C’est une affaire qui a tous les aspects d’un scandale qui s’est déroulé avant Noël, dans le pays de Quimperlé, à Rédené plus précisément. Une jeune fille mineure a été à minima agressée sexuellement à la sortie d’une boîte de nuit dont elle venait d’être éconduite en raison de son état d’alcoolémie avancé, alors que ses amis étaient rentrés dans la discothèque.

L’agresseur présumé ? Ce serait un migrant Pakistanais ayant été naturalisé français, décrit comme ayant « un collier de barbe « ,  repéré par les caméras de vidéosurveillance de la discothèque. Un homme déjà connu défavorablement des services de police et domicilié dans le secteur de Lorient. Le suspect nie tout en bloc, évoquant « un flirt entre deux personnes alcoolisées » (MAJ du 14 janvier suite à la communication du parquet de Quimper, non pas à nos services, mais à ceux de la presse mainstream qui évoque (enfin) le sujet)

L’agression aurait été perpétrée le samedi 21 décembre alors que le groupe de jeunes, mineurs, se rendait en discothèque après avoir fait « la tournée des grands-ducs », se présentant devant la boîte de nuit fortement alcoolisé. Dans ce groupe, une jeune fille, plus alcoolisée que les autres, est éconduite (les discothèques ne prennent plus aucun risque désormais et n’ont pas le droit d’accepter les personnes en état d’ivresse. Celles qui le font risquent des amendes et fermetures administratives).

Quelques heures plus tard, elle est retrouvée, à proximité de la discothèque, les vêtements déchirés, errant, totalement choquée. Le prédateur a frappé.

Outre le choc pour la jeune fille et sa famille, depuis Noël, c’est l’omerta autour de ce viol. La gendarmerie de Quimperlé, que nous avons contactée, nous a renvoyés vers le parquet de Quimper. Qui fait silence.
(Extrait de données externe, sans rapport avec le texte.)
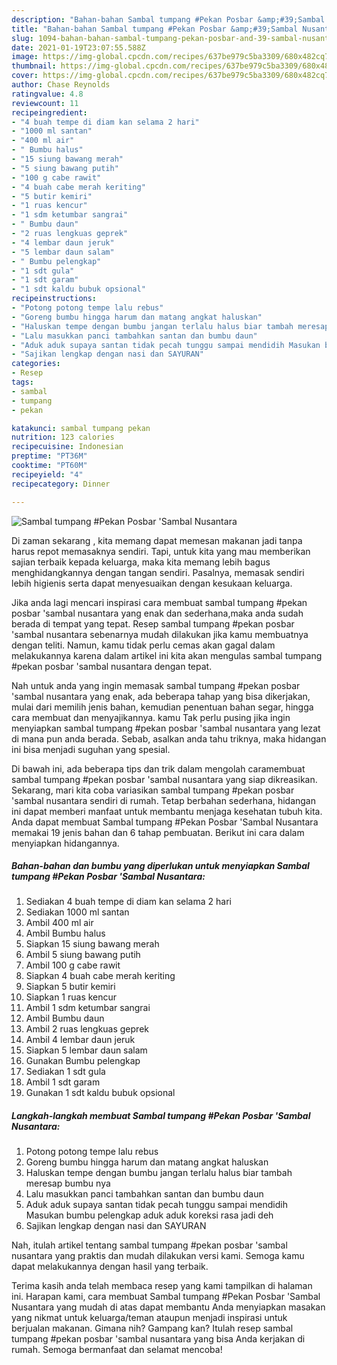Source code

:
 ```yaml
---
description: "Bahan-bahan Sambal tumpang #Pekan Posbar &amp;#39;Sambal Nusantara yang nikmat Untuk Jualan"
title: "Bahan-bahan Sambal tumpang #Pekan Posbar &amp;#39;Sambal Nusantara yang nikmat Untuk Jualan"
slug: 1094-bahan-bahan-sambal-tumpang-pekan-posbar-and-39-sambal-nusantara-yang-nikmat-untuk-jualan
date: 2021-01-19T23:07:55.588Z
image: https://img-global.cpcdn.com/recipes/637be979c5ba3309/680x482cq70/sambal-tumpang-pekan-posbar-sambal-nusantara-foto-resep-utama.jpg
thumbnail: https://img-global.cpcdn.com/recipes/637be979c5ba3309/680x482cq70/sambal-tumpang-pekan-posbar-sambal-nusantara-foto-resep-utama.jpg
cover: https://img-global.cpcdn.com/recipes/637be979c5ba3309/680x482cq70/sambal-tumpang-pekan-posbar-sambal-nusantara-foto-resep-utama.jpg
author: Chase Reynolds
ratingvalue: 4.8
reviewcount: 11
recipeingredient:
- "4 buah tempe di diam kan selama 2 hari"
- "1000 ml santan"
- "400 ml air"
- " Bumbu halus"
- "15 siung bawang merah"
- "5 siung bawang putih"
- "100 g cabe rawit"
- "4 buah cabe merah keriting"
- "5 butir kemiri"
- "1 ruas kencur"
- "1 sdm ketumbar sangrai"
- " Bumbu daun"
- "2 ruas lengkuas geprek"
- "4 lembar daun jeruk"
- "5 lembar daun salam"
- " Bumbu pelengkap"
- "1 sdt gula"
- "1 sdt garam"
- "1 sdt kaldu bubuk opsional"
recipeinstructions:
- "Potong potong tempe lalu rebus"
- "Goreng bumbu hingga harum dan matang angkat haluskan"
- "Haluskan tempe dengan bumbu jangan terlalu halus biar tambah meresap bumbu nya"
- "Lalu masukkan panci tambahkan santan dan bumbu daun"
- "Aduk aduk supaya santan tidak pecah tunggu sampai mendidih Masukan bumbu pelengkap aduk aduk koreksi rasa jadi deh"
- "Sajikan lengkap dengan nasi dan SAYURAN"
categories:
- Resep
tags:
- sambal
- tumpang
- pekan

katakunci: sambal tumpang pekan 
nutrition: 123 calories
recipecuisine: Indonesian
preptime: "PT36M"
cooktime: "PT60M"
recipeyield: "4"
recipecategory: Dinner

---
```



![Sambal tumpang #Pekan Posbar &#39;Sambal Nusantara](https://img-global.cpcdn.com/recipes/637be979c5ba3309/680x482cq70/sambal-tumpang-pekan-posbar-sambal-nusantara-foto-resep-utama.jpg)

Di zaman  sekarang , kita memang dapat memesan makanan jadi tanpa harus repot memasaknya sendiri. Tapi, untuk kita yang mau memberikan sajian terbaik kepada keluarga, maka kita memang lebih bagus menghidangkannya dengan tangan sendiri. Pasalnya, memasak sendiri lebih higienis serta dapat menyesuaikan dengan kesukaan keluarga.

Jika anda lagi mencari inspirasi cara membuat sambal tumpang #pekan posbar &#39;sambal nusantara yang enak dan sederhana,maka anda sudah berada di tempat yang tepat. Resep sambal tumpang #pekan posbar &#39;sambal nusantara  sebenarnya mudah dilakukan jika kamu membuatnya dengan teliti. Namun, kamu tidak perlu cemas akan gagal dalam melakukannya 
karena dalam artikel ini kita akan mengulas sambal tumpang #pekan posbar &#39;sambal nusantara dengan tepat.  



Nah untuk anda yang ingin memasak sambal tumpang #pekan posbar &#39;sambal nusantara yang enak, ada beberapa tahap yang bisa dikerjakan, mulai dari memilih jenis bahan, kemudian penentuan bahan segar, hingga cara membuat dan menyajikannya. kamu Tak perlu pusing jika ingin menyiapkan sambal tumpang #pekan posbar &#39;sambal nusantara yang lezat di mana pun anda berada. Sebab, asalkan anda  tahu triknya, maka hidangan ini bisa menjadi suguhan yang spesial.

Di bawah ini, ada beberapa tips dan trik dalam mengolah caramembuat sambal tumpang #pekan posbar &#39;sambal nusantara yang siap dikreasikan. Sekarang, mari kita coba variasikan sambal tumpang #pekan posbar &#39;sambal nusantara sendiri di rumah. Tetap berbahan sederhana, hidangan ini dapat memberi manfaat untuk membantu menjaga kesehatan tubuh kita. Anda dapat membuat Sambal tumpang #Pekan Posbar &#39;Sambal Nusantara memakai 19 jenis bahan dan 6 tahap pembuatan. Berikut ini cara dalam menyiapkan hidangannya.

<!--inarticleads1-->

##### Bahan-bahan dan bumbu yang diperlukan untuk menyiapkan Sambal tumpang #Pekan Posbar &#39;Sambal Nusantara:

1. Sediakan 4 buah tempe di diam kan selama 2 hari
1. Sediakan 1000 ml santan
1. Ambil 400 ml air
1. Ambil  Bumbu halus
1. Siapkan 15 siung bawang merah
1. Ambil 5 siung bawang putih
1. Ambil 100 g cabe rawit
1. Siapkan 4 buah cabe merah keriting
1. Siapkan 5 butir kemiri
1. Siapkan 1 ruas kencur
1. Ambil 1 sdm ketumbar sangrai
1. Ambil  Bumbu daun
1. Ambil 2 ruas lengkuas geprek
1. Ambil 4 lembar daun jeruk
1. Siapkan 5 lembar daun salam
1. Gunakan  Bumbu pelengkap
1. Sediakan 1 sdt gula
1. Ambil 1 sdt garam
1. Gunakan 1 sdt kaldu bubuk opsional




<!--inarticleads2-->

##### Langkah-langkah membuat Sambal tumpang #Pekan Posbar &#39;Sambal Nusantara:

1. Potong potong tempe lalu rebus
1. Goreng bumbu hingga harum dan matang angkat haluskan
1. Haluskan tempe dengan bumbu jangan terlalu halus biar tambah meresap bumbu nya
1. Lalu masukkan panci tambahkan santan dan bumbu daun
1. Aduk aduk supaya santan tidak pecah tunggu sampai mendidih Masukan bumbu pelengkap aduk aduk koreksi rasa jadi deh
1. Sajikan lengkap dengan nasi dan SAYURAN




Nah, itulah artikel tentang  sambal tumpang #pekan posbar &#39;sambal nusantara  yang praktis dan mudah dilakukan versi kami. Semoga kamu dapat melakukannya dengan hasil yang terbaik. 

Terima kasih anda telah membaca resep yang kami tampilkan di halaman ini. Harapan kami, cara membuat  Sambal tumpang #Pekan Posbar &#39;Sambal Nusantara yang mudah di atas dapat membantu Anda menyiapkan masakan yang nikmat untuk keluarga/teman ataupun menjadi inspirasi untuk berjualan makanan. Gimana nih? Gampang kan? Itulah resep sambal tumpang #pekan posbar &#39;sambal nusantara yang bisa Anda kerjakan di rumah. Semoga bermanfaat dan selamat mencoba!

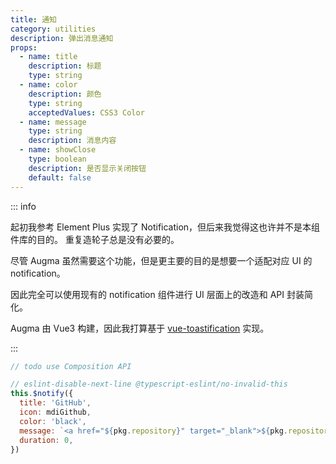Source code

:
 ```yaml
---
title: 通知
category: utilities
description: 弹出消息通知
props:
  - name: title
    description: 标题
    type: string
  - name: color
    description: 颜色
    type: string
    acceptedValues: CSS3 Color
  - name: message
    type: string
    description: 消息内容
  - name: showClose
    type: boolean
    description: 是否显示关闭按钮
    default: false
---
```


::: info

起初我参考 Element Plus 实现了 Notification，但后来我觉得这也许并不是本组件库的目的。
重复造轮子总是没有必要的。

尽管 Augma 虽然需要这个功能，但是更主要的目的是想要一个适配对应 UI 的 notification。

因此完全可以使用现有的 notification 组件进行 UI 层面上的改造和 API 封装简化。

Augma 由 Vue3 构建，因此我打算基于 [vue-toastification](https://github.com/Maronato/vue-toastification) 实现。

:::

```js
// todo use Composition API

// eslint-disable-next-line @typescript-eslint/no-invalid-this
this.$notify({
  title: 'GitHub',
  icon: mdiGithub,
  color: 'black',
  message: `<a href="${pkg.repository}" target="_blank">${pkg.repository}</a>`,
  duration: 0,
})
```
Du côté de la presse locale, qui est pourtant particulièrement bavarde lorsqu’il s’agit de raconter ici « le parcours d’intégration d’un migrant », là encore les innombrables rassemblements de soutien, pourtant très faibles en nombre, aux migrants ou à des familles menacées d’expulsion, c’est également le silence total autour de cette affaire, mais peut être n’a-t-elle tout simplement pas été mise au courant ?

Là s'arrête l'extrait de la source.